§ **EXERCISE REQUIREMENTS**
Only the text belongs in the answer: every line of the records below, transcribed exactly.

§ **RECORDS SUPPLIED**
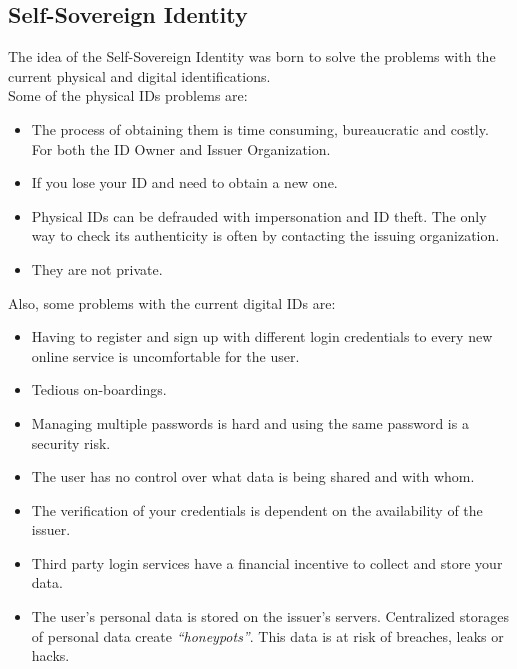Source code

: \documentclass[a4paper, 12pt]{article} %
\begin{document}
        \subsection{Self-Sovereign Identity}
            The idea of the Self-Sovereign Identity was born to solve the problems with the current physical and digital identifications.\\
            Some of the physical IDs problems are:
            \begin{itemize}
                \item The process of obtaining them is time consuming, bureaucratic and costly. For both the ID Owner and Issuer Organization. 
                \item If you lose your ID and need to obtain a new one.
                \item Physical IDs can be defrauded with impersonation and ID theft. The only way to check its authenticity is often by contacting the issuing organization.
                \item They are not private.
            \end{itemize}
            Also, some problems with the current digital IDs are:
            \begin{itemize}
                \item Having to register and sign up with different login credentials to every new online service is uncomfortable for the user. 
                \item Tedious on-boardings.
                \item Managing multiple passwords is hard and using the same password is a security risk.
                \item The user has no control over what data is being shared and with whom.
                \item The verification of your credentials is dependent on the availability of the issuer.
                \item Third party login services have a financial incentive to collect and store your data.
                \item The user's personal data is stored on the issuer’s servers. Centralized storages of personal data create \textit{“honeypots”}. This data is at risk of breaches, leaks or hacks.
            \end{itemize}
\end{document}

§ **YOUR SOLUTION**
Source code

: \documentclass[a4paper, 12pt]{article} %
\begin{document}
        \subsection{Self-Sovereign Identity}
            The idea of the Self-Sovereign Identity was born to solve the problems with the current physical and digital identifications.\\
            Some of the physical IDs problems are:
            \begin{itemize}
                \item The process of obtaining them is time consuming, bureaucratic and costly. For both the ID Owner and Issuer Organization. 
                \item If you lose your ID and need to obtain a new one.
                \item Physical IDs can be defrauded with impersonation and ID theft. The only way to check its authenticity is often by contacting the issuing organization.
                \item They are not private.
            \end{itemize}
            Also, some problems with the current digital IDs are:
            \begin{itemize}
                \item Having to register and sign up with different login credentials to every new online service is uncomfortable for the user. 
                \item Tedious on-boardings.
                \item Managing multiple passwords is hard and using the same password is a security risk.
                \item The user has no control over what data is being shared and with whom.
                \item The verification of your credentials is dependent on the availability of the issuer.
                \item Third party login services have a financial incentive to collect and store your data.
                \item The user's personal data is stored on the issuer’s servers. Centralized storages of personal data create \textit{“honeypots”}. This data is at risk of breaches, leaks or hacks.
            \end{itemize}
\end{document}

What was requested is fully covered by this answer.